[Paper Review & Implementation] Rethinking the Inception Architecture for Computer Vision (GoogleNet/Inception Net v2-3, 2015)
2023, May 24
Outlines
- References
- Inception v2-v3 Architecture
- Label Smoothing
- Implementation with PyTorch
- Model Summary
- Forward Pass
References
- Rethinking the Inception Architecture for Computer Vision, Christian Szegedy (2015)
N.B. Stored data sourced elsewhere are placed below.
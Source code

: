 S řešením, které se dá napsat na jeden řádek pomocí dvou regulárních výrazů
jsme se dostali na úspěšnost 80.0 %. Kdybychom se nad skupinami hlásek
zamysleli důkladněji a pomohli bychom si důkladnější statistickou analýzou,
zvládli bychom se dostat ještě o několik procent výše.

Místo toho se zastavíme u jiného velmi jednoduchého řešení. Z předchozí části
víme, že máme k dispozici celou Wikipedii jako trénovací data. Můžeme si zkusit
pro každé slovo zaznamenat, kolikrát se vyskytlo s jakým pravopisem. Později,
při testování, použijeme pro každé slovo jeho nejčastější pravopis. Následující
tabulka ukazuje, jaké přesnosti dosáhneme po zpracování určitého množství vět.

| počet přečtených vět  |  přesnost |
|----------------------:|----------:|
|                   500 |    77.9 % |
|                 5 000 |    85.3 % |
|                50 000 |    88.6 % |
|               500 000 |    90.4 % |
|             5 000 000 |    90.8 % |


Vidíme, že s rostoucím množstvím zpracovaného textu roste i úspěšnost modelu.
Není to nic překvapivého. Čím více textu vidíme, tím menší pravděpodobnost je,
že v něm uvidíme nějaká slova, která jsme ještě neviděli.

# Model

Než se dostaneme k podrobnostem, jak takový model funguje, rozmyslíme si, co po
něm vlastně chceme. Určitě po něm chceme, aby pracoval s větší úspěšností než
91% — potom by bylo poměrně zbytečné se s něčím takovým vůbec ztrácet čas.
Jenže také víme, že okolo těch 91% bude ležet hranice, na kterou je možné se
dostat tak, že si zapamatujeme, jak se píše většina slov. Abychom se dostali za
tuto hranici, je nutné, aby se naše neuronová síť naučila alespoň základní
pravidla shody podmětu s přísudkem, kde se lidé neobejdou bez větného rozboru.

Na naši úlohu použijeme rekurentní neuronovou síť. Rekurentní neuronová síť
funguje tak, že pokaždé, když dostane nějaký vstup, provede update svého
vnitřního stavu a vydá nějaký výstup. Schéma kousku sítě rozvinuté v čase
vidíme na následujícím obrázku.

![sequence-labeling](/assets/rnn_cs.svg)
- https://hyukppen.modoo.at/?link=5db82s6p
Inception v2-v3 Architecture
Figrue 5 :
Figrue 6:
Figrue 7 :
1. Add alternative ways to factorize convolution and inception
- 5x5 -> 3x3 + 3x3
- avoid representational bottleneck (factorizing large receptive field into multiples of small ones)
- parameter reduction : locally adjacent pixels share parameters
- spatial aggregation : factorizing itself creates strong correlation between adjacent units (less loss of spatial information during reduction)
- nxn -> 1xn + nx1
- effect dramatically increases as n grows
- works better for medium grid-sizes (feature maps)
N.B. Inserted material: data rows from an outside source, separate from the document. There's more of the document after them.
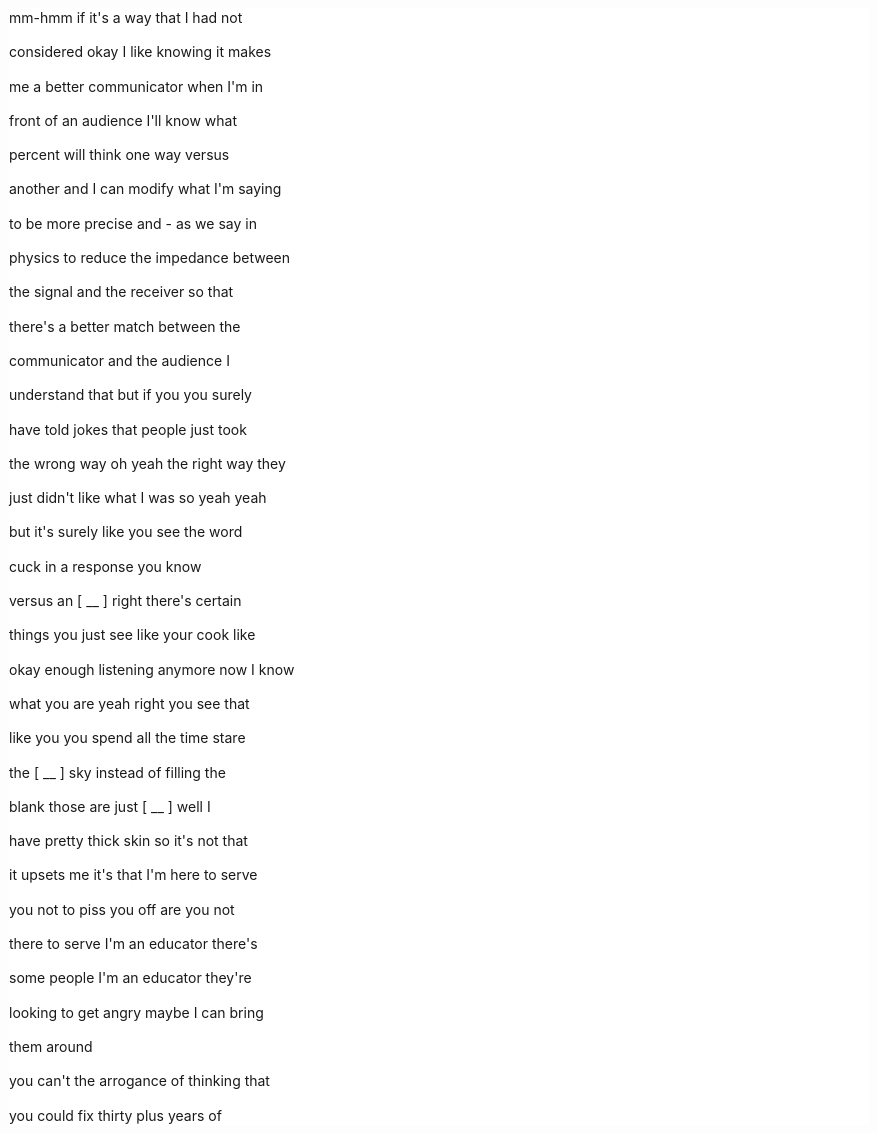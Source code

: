 mm-hmm if it's a way that I had not

considered okay I like knowing it makes

me a better communicator when I'm in

front of an audience I'll know what

percent will think one way versus

another and I can modify what I'm saying

to be more precise and - as we say in

physics to reduce the impedance between

the signal and the receiver so that

there's a better match between the

communicator and the audience I

understand that but if you you surely

have told jokes that people just took

the wrong way oh yeah the right way they

just didn't like what I was so yeah yeah

but it's surely like you see the word

cuck in a response you know

versus an [ __ ] right there's certain

things you just see like your cook like

okay enough listening anymore now I know

what you are yeah right you see that

like you you spend all the time stare

the [ __ ] sky instead of filling the

blank those are just [ __ ] well I

have pretty thick skin so it's not that

it upsets me it's that I'm here to serve

you not to piss you off are you not

there to serve I'm an educator there's

some people I'm an educator they're

looking to get angry maybe I can bring

them around

you can't the arrogance of thinking that

you could fix thirty plus years of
- 7 is suggested as optimal in the paper
2. Parallel use of stride 2 convolution and pooling to decrease grid-size
- Prevent representational bottlenecks and improve computational cost saving at the same time
- can reduce loss of representational information while decreasing the grid size
3. Inception v2 -> v3 : Use RMSProp, Label Smoothing, BN-auxiliary
- remove lower auxiliary layer (doesn’t contribute to performance at all)
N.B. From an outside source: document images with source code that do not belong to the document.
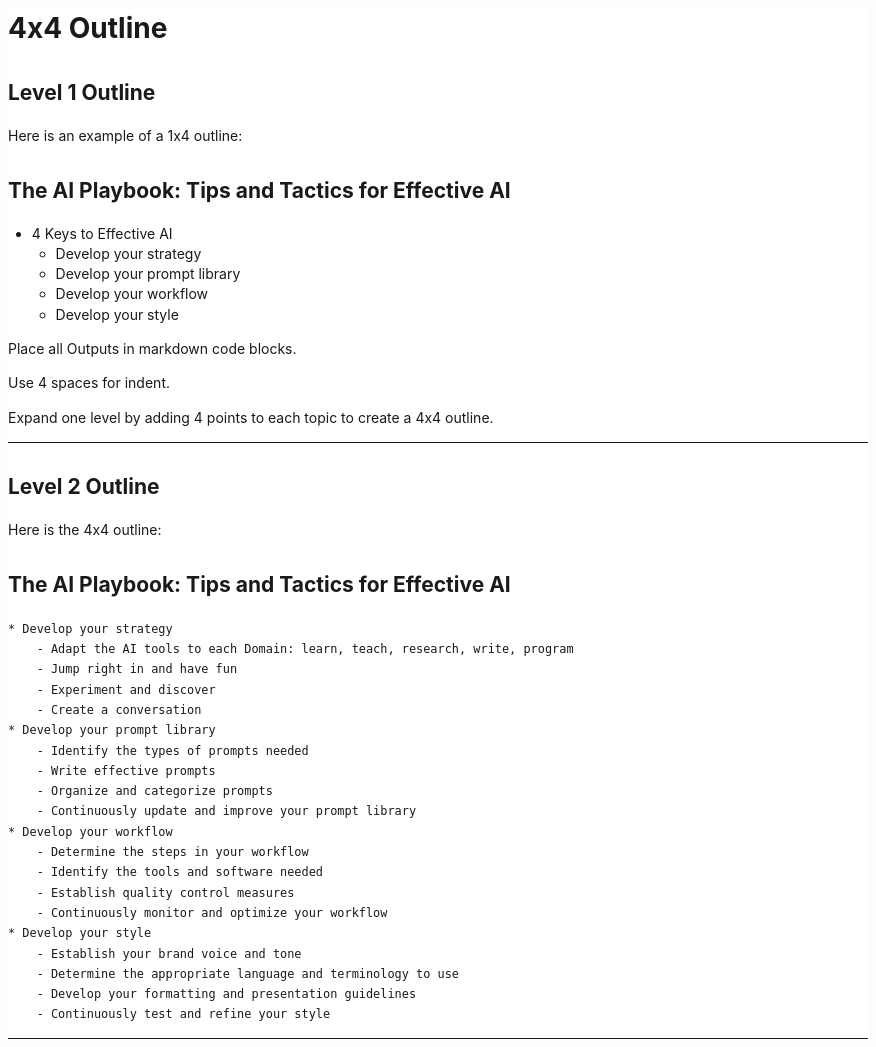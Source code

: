 # 4x4 Outline


## Level 1 Outline

Here is an example of a 1x4 outline:  

## The AI Playbook: Tips and Tactics for Effective AI
* 4 Keys to Effective AI
    * Develop your strategy
    * Develop your prompt library
    * Develop your workflow
    * Develop your style


Place all Outputs in markdown code blocks.

Use 4 spaces for indent.

Expand one level by adding 4 points to each topic to create a 4x4 outline.

---

## Level 2 Outline

Here is the 4x4 outline:  

## The AI Playbook: Tips and Tactics for Effective AI

    * Develop your strategy
        - Adapt the AI tools to each Domain: learn, teach, research, write, program
        - Jump right in and have fun
        - Experiment and discover
        - Create a conversation
    * Develop your prompt library
        - Identify the types of prompts needed
        - Write effective prompts
        - Organize and categorize prompts
        - Continuously update and improve your prompt library
    * Develop your workflow
        - Determine the steps in your workflow
        - Identify the tools and software needed
        - Establish quality control measures
        - Continuously monitor and optimize your workflow
    * Develop your style
        - Establish your brand voice and tone
        - Determine the appropriate language and terminology to use
        - Develop your formatting and presentation guidelines
        - Continuously test and refine your style

---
- but network with second (upper) aux classifier does overtake the network without aux near the end of the training (not in the early stages)
- but this effect doesn’t seems to be related to increased gradient signals of lower features as expected in inception v1 paper.
- Instead, it seems to be associated with regularization effect due to the batch normalization added to side branch.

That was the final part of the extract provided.